At sunset, a Humvee mounted with a loudspeaker drove through neighborhoods the Marines had cleared, broadcasting to residents in their Pashto language that they could register complaints and get compensation for damage suffered in the fighting.

Most residents appeared to have fled those neighborhoods. Most of those remained were elderly.

"The people here are hostile to outsiders. Even if they're not all with the Taliban, they're against us," said Sgt. Hazibullah, who led an Afghan national army unit with the Marines. He gave only one name.

Ousting the Taliban
About 400 Marines and 100 Afghan troops are taking part in the operation to capture Dahaneh — the third major push by U.S. and British forces this summer into Taliban-controlled areas of Helmand. The province is the center of Afghanistan's lucrative opium business and scene of some of the heaviest fighting of the Afghan war.

The main goals of the latest operation are to oust the Taliban from the area, cut off smuggling routes from neighboring Pakistan, and offer enough security to civilians so that they can vote during the elections next Thursday. The Marines hope to secure Dahaneh fast enough to set up a voting site, which would be the only one in this district.
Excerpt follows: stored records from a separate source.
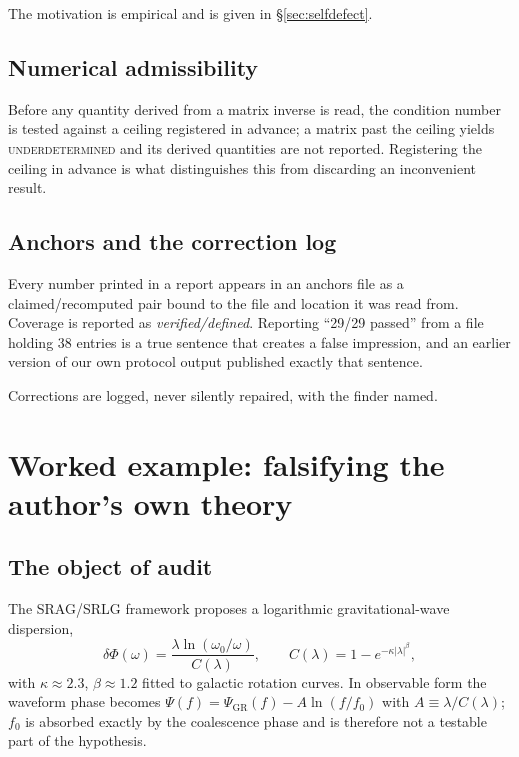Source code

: \documentclass[11pt,a4paper]{article}
\newcommand{\verdict}[1]{\textsc{#1}}
\begin{document}
The motivation is empirical and is given in \S\ref{sec:selfdefect}.

\subsection{Numerical admissibility}

Before any quantity derived from a matrix inverse is read, the condition number
is tested against a ceiling registered in advance; a matrix past the ceiling
yields \verdict{underdetermined} and its derived quantities are not reported.
Registering the ceiling in advance is what distinguishes this from discarding
an inconvenient result.

\subsection{Anchors and the correction log}

Every number printed in a report appears in an anchors file as a
claimed/recomputed pair bound to the file and location it was read from.
Coverage is reported as \emph{verified/defined}. Reporting ``29/29 passed''
from a file holding 38 entries is a true sentence that creates a false
impression, and an earlier version of our own protocol output published exactly that sentence.

Corrections are logged, never silently repaired, with the finder named.

\section{Worked example: falsifying the author's own theory}
\label{sec:gw}

\subsection{The object of audit}

The SRAG/SRLG framework proposes a logarithmic gravitational-wave dispersion,
\begin{equation}
\delta\Phi(\omega) = \frac{\lambda \ln(\omega_0/\omega)}{C(\lambda)},
\qquad C(\lambda) = 1 - e^{-\kappa|\lambda|^\beta},
\end{equation}
with $\kappa \approx 2.3$, $\beta \approx 1.2$ fitted to galactic rotation
curves. In observable form the waveform phase becomes
$\Psi(f) = \Psi_{\mathrm{GR}}(f) - A\ln(f/f_0)$ with $A \equiv \lambda/C(\lambda)$;
$f_0$ is absorbed exactly by the coalescence phase and is therefore not a
testable part of the hypothesis.
\end{document}
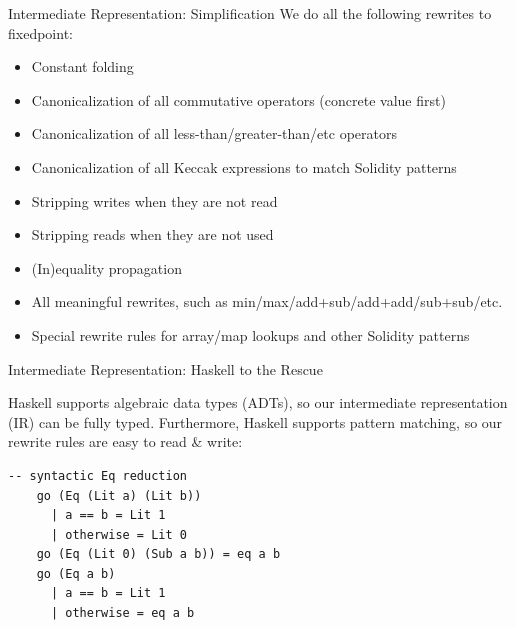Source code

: \documentclass[aspectratio=169]{beamer}
\begin{document}
\begin{frame}[fragile=singleslide]{Intermediate Representation: Simplification} 
We do all the following rewrites to fixedpoint:
\begin{itemize}
\item Constant folding
\item Canonicalization of all commutative operators (concrete value first)
\item Canonicalization of all less-than/greater-than/etc operators
\item Canonicalization of all Keccak expressions to match Solidity patterns
\item Stripping writes when they are not read
\item Stripping reads when they are not used
\item (In)equality propagation
\item All meaningful rewrites, such as min/max/add+sub/add+add/sub+sub/etc.
\item Special rewrite rules for array/map lookups and other Solidity patterns
\end{itemize}
\end{frame}

\begin{frame}[fragile=singleslide]{Intermediate Representation: Haskell to the Rescue}

Haskell supports algebraic data types (ADTs), so our intermediate representation (IR) can be fully typed. Furthermore, Haskell supports pattern matching, so our rewrite rules are easy to read \& write:
\begin{Verbatim}[frame=single, framerule=0.2mm, framesep=2mm,fontsize=\small]
    -- syntactic Eq reduction
    go (Eq (Lit a) (Lit b))
      | a == b = Lit 1
      | otherwise = Lit 0
    go (Eq (Lit 0) (Sub a b)) = eq a b
    go (Eq a b)
      | a == b = Lit 1
      | otherwise = eq a b
\end{Verbatim}
\end{frame}

%
\end{document}
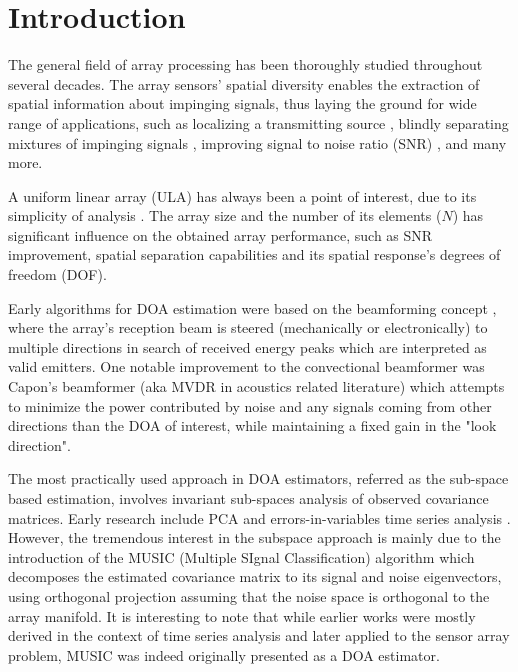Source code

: \chapter{Introduction}
\label{chap:intro}
The general field of array processing has been thoroughly studied throughout several decades.
The array sensors' spatial diversity enables the extraction of spatial information about impinging signals, thus laying the ground for wide range of applications, such as localizing a transmitting source \cite{skolnik2008radar,long2019}, blindly separating mixtures of impinging signals \cite{comon1994independent}, improving signal to noise ratio (SNR) \cite{verdu1998multiuser}, and many more. 
\par A uniform linear array (ULA) has always been a point of interest, due to its simplicity of analysis \cite{van2004optimum,benesty2018}. 
The array size and the number of its elements ($N$) has significant influence on the obtained array performance, such as SNR improvement, spatial separation capabilities and its spatial response's degrees of freedom (DOF).
\par Early algorithms for DOA estimation were based on the beamforming concept \cite{krim1996two}, where the array's reception beam is steered (mechanically or electronically) to multiple directions in search of received energy peaks which are interpreted as valid emitters.
One notable improvement to the convectional beamformer \cite{van2004optimum} was Capon's beamformer  (aka MVDR in acoustics related literature) which attempts to minimize the power contributed by noise and any signals coming from other directions than the DOA of interest, while maintaining a fixed gain
in the "look direction".
\par The most practically used approach in DOA estimators, referred as the sub-space based estimation, involves invariant sub-spaces analysis of observed covariance matrices.
Early research include PCA and errors-in-variables time series analysis \cite{krim1996two}.   
However, the tremendous interest in the subspace approach is mainly due to the introduction of the
MUSIC (Multiple SIgnal Classification) algorithm \cite{schmidt1986multiple} which decomposes the estimated covariance matrix to its signal and noise eigenvectors, using orthogonal projection assuming that the noise space is orthogonal to the array manifold.
It is interesting to note that while earlier works were mostly derived in the context of time series analysis and later applied to the sensor array problem, MUSIC was indeed originally presented as a DOA estimator.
Sgt. Hazibullah said a voting center could probably be established here by next week but it was unlikely anyone would vote out of fear of Taliban reprisals.

In London, the British Ministry of Defense said the three British soldiers died when their foot patrol was hit by a bomb near the Helmand town of Sangin, south of Dahaneh. The U.S. statement gave no details of where the American was killed.

Gates: Fight will take 'a few years'
The Pentagon presented a grim portrait of the Afghanistan war Thursday, offering no assurances about how long Americans will be fighting there or how many U.S. combat troops it will take to win.

Defeating the Taliban and al-Qaida will take "a few years," Defense Secretary Robert Gates said, with success on a larger scale in the desperately poor country a much longer proposition. He acknowledged that the Taliban has a firm hold on parts of the country President Barack Obama has called vital to U.S. security.

"In the intelligence business, we always used to categorize information in two ways, secrets and mysteries," Gates, a former CIA director, told a Pentagon news conference.

He added: "Mysteries were those where there were too many variables to predict. And I think that how long U.S. forces will be in Afghanistan is in that area."

With 62,000 U.S. troops already in the country, and another 6,000 headed there by the end of the year, Gates suggested there is little appetite in Washington to add many more.

No exit date
He said his top commander in Afghanistan, Gen. Stanley McChrystal, is free to ask for whatever he needs, but Gates said when the general submits a revised war plan in the coming weeks it will not contain a request to expand the U.S. fighting force.

Appearing alongside Gates, the nation's second-highest ranking military officer agreed there is no date certain for an exit.

Joint Chiefs Vice Chairman Marine Gen. James Cartwright said he is looking for evidence of U.S. and NATO troops increasingly turning security missions over to Afghan forces as a sign of when Americans might ramp down their presence.

"When you start to see that attitude change, then you start to have a sense that things are going to move in a direction that would be towards the end of the violence side of this equation," Cartwright said.

Meanwhile, Afghan President Hamid Karzai said he's says ordering Afghan security forces to observe a cease-fire on election day. He also demanded Taliban fighters not carry out violence during the vote.

Karzai faces a field of around three dozen competitors for the presidency.